The Office of the Director of National Intelligence, which oversees all 16 U.S. intelligence agencies, declassified three top secret opinions by the Foreign Intelligence Surveillance Court that revealed NSA errors resulting in tens of thousands of emails both from and to Americans with no ties to terrorism being collected and archived for years.
"This was not intentional or a wholesale breach of the privacy of Americans," Robert Litt, general counsel for the DNI, insisted in a meeting with a small group of reporters.
After some media reports suggested otherwise, it had been decided that "disclosure is in the public interest, outweighing the harm to national security," Litt added.
There is a system in place at NSA "to rat on ourselves when we don't get it right and to fix it when we don't get it right," a senior intelligence official told reporters.
At issue are the 9 percent of "upstream" Internet communications -- meaning the portion transiting the U.S. from overseas over Internet backbones and not directly collected by NSA from a cooperating U.S. service provider -- out of an eye-popping 250 million total Internet communications NSA collects each year, according to the newly declassified documents.
Some targeted foreign terrorists' emails have gotten mixed up in batches of emails -- called "transactions" -- collected by the spy agency, and some transactions may have contained no targeted terrorists' email addresses, senior intelligence officials said.
The three opinions issued between late 2011 and mid-2012 by the super secret Foreign Intelligence Surveillance Court showed that although what officials characterized as "technological problems" resulted in some "wholly domestic" Internet communications being collected -- those protected by the Fourth Amendment of the Constitution -- the problem was corrected by the NSA and approved by the court.

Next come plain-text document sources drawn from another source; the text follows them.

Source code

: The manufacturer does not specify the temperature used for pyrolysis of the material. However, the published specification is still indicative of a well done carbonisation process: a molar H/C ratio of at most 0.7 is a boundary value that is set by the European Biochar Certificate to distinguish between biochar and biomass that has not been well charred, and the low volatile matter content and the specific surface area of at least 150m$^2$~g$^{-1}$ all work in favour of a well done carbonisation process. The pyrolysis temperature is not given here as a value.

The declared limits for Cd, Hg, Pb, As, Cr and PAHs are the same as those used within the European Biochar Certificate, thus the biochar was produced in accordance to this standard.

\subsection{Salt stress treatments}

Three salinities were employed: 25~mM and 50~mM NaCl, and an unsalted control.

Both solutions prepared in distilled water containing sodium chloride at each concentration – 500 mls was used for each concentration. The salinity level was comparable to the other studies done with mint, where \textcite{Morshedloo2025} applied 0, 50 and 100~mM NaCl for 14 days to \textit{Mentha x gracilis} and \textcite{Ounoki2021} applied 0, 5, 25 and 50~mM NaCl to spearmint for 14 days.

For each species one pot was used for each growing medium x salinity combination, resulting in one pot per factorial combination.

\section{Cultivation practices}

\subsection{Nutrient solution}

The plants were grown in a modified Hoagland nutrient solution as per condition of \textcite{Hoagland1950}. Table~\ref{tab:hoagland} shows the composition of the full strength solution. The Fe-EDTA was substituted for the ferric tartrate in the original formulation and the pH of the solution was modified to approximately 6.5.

"The documents that are released today, I think, will provide a strong indication to back up the statements we've been making from the beginning about the strong nature of the oversight of this program," said one of the senior intelligence officials, who refused to allow himself to be identified.
But Judge John Bates was not always so convinced.
"The court is troubled that the government's revelations regarding NSA's acquisition of Internet transactions mark the third instance in less than three years in which the government has disclosed a substantial misrepresentation regarding the scope of a major collection program," Bates wrote.
Besides improving its collection capability to avoid future mistakes, the NSA also shortened its retention time of all the communications collected from five to two years and purged everything it collected between 2008 and 2011, officials said.
"This was a problem the government discovered and brought to the attention of the FISA court promptly," an official said.
However, the officials did not offer any estimate as to the number of Americans who had their communications intercepted as a result of the flaw. Nor did they answer any questions about today's Wall Street Journal lead story -- that the government has the capability to collect roughly 75 percent of all U.S. Internet traffic.
But the same officials said the document release would show Americans the "really effective self-policing that goes on at NSA."
The DNI also published a new website to tout newly declassified documents and explain intelligence collection aimed at discovering terror plots and espionage activities -- but the newly declassified files on Wednesday were not immediately posted online.